Activity
Set down all of the lines below exactly as they are given.

Data excerpts
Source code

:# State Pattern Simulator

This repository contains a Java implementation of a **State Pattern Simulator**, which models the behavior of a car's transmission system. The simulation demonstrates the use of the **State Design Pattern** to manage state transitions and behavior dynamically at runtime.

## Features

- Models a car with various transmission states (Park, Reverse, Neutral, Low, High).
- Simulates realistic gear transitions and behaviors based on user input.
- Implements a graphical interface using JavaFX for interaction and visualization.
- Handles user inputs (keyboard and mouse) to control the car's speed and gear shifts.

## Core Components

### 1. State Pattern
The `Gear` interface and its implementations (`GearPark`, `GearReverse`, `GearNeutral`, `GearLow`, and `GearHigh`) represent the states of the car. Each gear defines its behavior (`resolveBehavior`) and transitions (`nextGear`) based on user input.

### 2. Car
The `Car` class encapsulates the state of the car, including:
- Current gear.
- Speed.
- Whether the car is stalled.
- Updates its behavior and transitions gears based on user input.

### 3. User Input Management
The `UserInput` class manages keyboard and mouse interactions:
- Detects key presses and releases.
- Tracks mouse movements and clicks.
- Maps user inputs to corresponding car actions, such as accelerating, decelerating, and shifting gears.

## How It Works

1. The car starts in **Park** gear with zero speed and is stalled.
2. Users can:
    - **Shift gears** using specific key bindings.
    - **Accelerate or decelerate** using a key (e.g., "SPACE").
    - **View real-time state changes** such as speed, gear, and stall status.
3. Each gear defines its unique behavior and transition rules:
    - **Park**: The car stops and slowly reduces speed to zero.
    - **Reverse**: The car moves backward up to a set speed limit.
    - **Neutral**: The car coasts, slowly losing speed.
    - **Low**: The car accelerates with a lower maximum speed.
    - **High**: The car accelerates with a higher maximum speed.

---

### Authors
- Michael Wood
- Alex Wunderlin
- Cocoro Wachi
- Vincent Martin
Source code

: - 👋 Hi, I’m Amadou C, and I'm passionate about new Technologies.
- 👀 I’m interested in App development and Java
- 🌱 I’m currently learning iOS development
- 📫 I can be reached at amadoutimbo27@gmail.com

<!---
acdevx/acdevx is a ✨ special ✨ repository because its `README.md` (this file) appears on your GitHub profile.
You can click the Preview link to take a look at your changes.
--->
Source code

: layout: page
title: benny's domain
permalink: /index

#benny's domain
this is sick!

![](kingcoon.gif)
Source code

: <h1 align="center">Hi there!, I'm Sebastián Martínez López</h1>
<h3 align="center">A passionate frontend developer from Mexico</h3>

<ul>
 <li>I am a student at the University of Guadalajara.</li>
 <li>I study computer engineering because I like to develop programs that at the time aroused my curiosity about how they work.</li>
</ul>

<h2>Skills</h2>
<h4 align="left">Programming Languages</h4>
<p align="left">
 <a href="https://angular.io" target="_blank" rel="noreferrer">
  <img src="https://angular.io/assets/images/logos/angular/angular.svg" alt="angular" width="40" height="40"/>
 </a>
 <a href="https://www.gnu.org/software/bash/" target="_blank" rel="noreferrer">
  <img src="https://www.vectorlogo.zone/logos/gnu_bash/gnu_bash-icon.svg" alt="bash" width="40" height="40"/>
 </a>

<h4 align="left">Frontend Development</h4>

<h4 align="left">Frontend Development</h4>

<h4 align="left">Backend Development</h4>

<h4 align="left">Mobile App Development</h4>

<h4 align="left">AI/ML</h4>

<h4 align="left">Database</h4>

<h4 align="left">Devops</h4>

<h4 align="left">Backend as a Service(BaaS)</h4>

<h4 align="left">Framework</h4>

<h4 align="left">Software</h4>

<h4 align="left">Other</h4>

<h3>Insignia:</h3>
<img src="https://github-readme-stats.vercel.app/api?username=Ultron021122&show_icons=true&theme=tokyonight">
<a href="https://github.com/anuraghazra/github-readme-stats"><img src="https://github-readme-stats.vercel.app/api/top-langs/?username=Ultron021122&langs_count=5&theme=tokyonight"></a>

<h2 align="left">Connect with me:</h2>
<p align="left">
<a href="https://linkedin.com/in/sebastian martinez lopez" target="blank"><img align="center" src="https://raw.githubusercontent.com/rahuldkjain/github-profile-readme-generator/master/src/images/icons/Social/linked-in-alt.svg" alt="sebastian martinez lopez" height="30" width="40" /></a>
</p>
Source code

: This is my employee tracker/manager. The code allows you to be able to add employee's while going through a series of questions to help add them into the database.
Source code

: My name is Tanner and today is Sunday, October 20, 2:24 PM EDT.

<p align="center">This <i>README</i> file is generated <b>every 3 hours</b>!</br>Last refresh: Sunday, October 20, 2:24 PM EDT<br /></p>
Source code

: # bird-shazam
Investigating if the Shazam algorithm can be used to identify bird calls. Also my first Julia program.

Task output
Source code

:# State Pattern Simulator

This repository contains a Java implementation of a **State Pattern Simulator**, which models the behavior of a car's transmission system. The simulation demonstrates the use of the **State Design Pattern** to manage state transitions and behavior dynamically at runtime.

## Features

- Models a car with various transmission states (Park, Reverse, Neutral, Low, High).
- Simulates realistic gear transitions and behaviors based on user input.
- Implements a graphical interface using JavaFX for interaction and visualization.
- Handles user inputs (keyboard and mouse) to control the car's speed and gear shifts.

## Core Components

### 1. State Pattern
The `Gear` interface and its implementations (`GearPark`, `GearReverse`, `GearNeutral`, `GearLow`, and `GearHigh`) represent the states of the car. Each gear defines its behavior (`resolveBehavior`) and transitions (`nextGear`) based on user input.

### 2. Car
The `Car` class encapsulates the state of the car, including:
- Current gear.
- Speed.
- Whether the car is stalled.
- Updates its behavior and transitions gears based on user input.

### 3. User Input Management
The `UserInput` class manages keyboard and mouse interactions:
- Detects key presses and releases.
- Tracks mouse movements and clicks.
- Maps user inputs to corresponding car actions, such as accelerating, decelerating, and shifting gears.

## How It Works

1. The car starts in **Park** gear with zero speed and is stalled.
2. Users can:
    - **Shift gears** using specific key bindings.
    - **Accelerate or decelerate** using a key (e.g., "SPACE").
    - **View real-time state changes** such as speed, gear, and stall status.
3. Each gear defines its unique behavior and transition rules:
    - **Park**: The car stops and slowly reduces speed to zero.
    - **Reverse**: The car moves backward up to a set speed limit.
    - **Neutral**: The car coasts, slowly losing speed.
    - **Low**: The car accelerates with a lower maximum speed.
    - **High**: The car accelerates with a higher maximum speed.

---

### Authors
- Michael Wood
- Alex Wunderlin
- Cocoro Wachi
- Vincent Martin
Source code

: - 👋 Hi, I’m Amadou C, and I'm passionate about new Technologies.
- 👀 I’m interested in App development and Java
- 🌱 I’m currently learning iOS development
- 📫 I can be reached at amadoutimbo27@gmail.com

<!---
acdevx/acdevx is a ✨ special ✨ repository because its `README.md` (this file) appears on your GitHub profile.
You can click the Preview link to take a look at your changes.
--->
Source code

: layout: page
title: benny's domain
permalink: /index

#benny's domain
this is sick!

![](kingcoon.gif)
Source code

: <h1 align="center">Hi there!, I'm Sebastián Martínez López</h1>
<h3 align="center">A passionate frontend developer from Mexico</h3>

<ul>
 <li>I am a student at the University of Guadalajara.</li>
 <li>I study computer engineering because I like to develop programs that at the time aroused my curiosity about how they work.</li>
</ul>

<h2>Skills</h2>
<h4 align="left">Programming Languages</h4>
<p align="left">
 <a href="https://angular.io" target="_blank" rel="noreferrer">
  <img src="https://angular.io/assets/images/logos/angular/angular.svg" alt="angular" width="40" height="40"/>
 </a>
 <a href="https://www.gnu.org/software/bash/" target="_blank" rel="noreferrer">
  <img src="https://www.vectorlogo.zone/logos/gnu_bash/gnu_bash-icon.svg" alt="bash" width="40" height="40"/>
 </a>

<h4 align="left">Frontend Development</h4>

<h4 align="left">Frontend Development</h4>

<h4 align="left">Backend Development</h4>

<h4 align="left">Mobile App Development</h4>

<h4 align="left">AI/ML</h4>

<h4 align="left">Database</h4>

<h4 align="left">Devops</h4>

<h4 align="left">Backend as a Service(BaaS)</h4>

<h4 align="left">Framework</h4>

<h4 align="left">Software</h4>

<h4 align="left">Other</h4>

<h3>Insignia:</h3>
<img src="https://github-readme-stats.vercel.app/api?username=Ultron021122&show_icons=true&theme=tokyonight">
<a href="https://github.com/anuraghazra/github-readme-stats"><img src="https://github-readme-stats.vercel.app/api/top-langs/?username=Ultron021122&langs_count=5&theme=tokyonight"></a>

<h2 align="left">Connect with me:</h2>
<p align="left">
<a href="https://linkedin.com/in/sebastian martinez lopez" target="blank"><img align="center" src="https://raw.githubusercontent.com/rahuldkjain/github-profile-readme-generator/master/src/images/icons/Social/linked-in-alt.svg" alt="sebastian martinez lopez" height="30" width="40" /></a>
</p>
Source code

: This is my employee tracker/manager. The code allows you to be able to add employee's while going through a series of questions to help add them into the database.
Source code

: My name is Tanner and today is Sunday, October 20, 2:24 PM EDT.

<p align="center">This <i>README</i> file is generated <b>every 3 hours</b>!</br>Last refresh: Sunday, October 20, 2:24 PM EDT<br /></p>
Source code

: # bird-shazam
Investigating if the Shazam algorithm can be used to identify bird calls. Also my first Julia program.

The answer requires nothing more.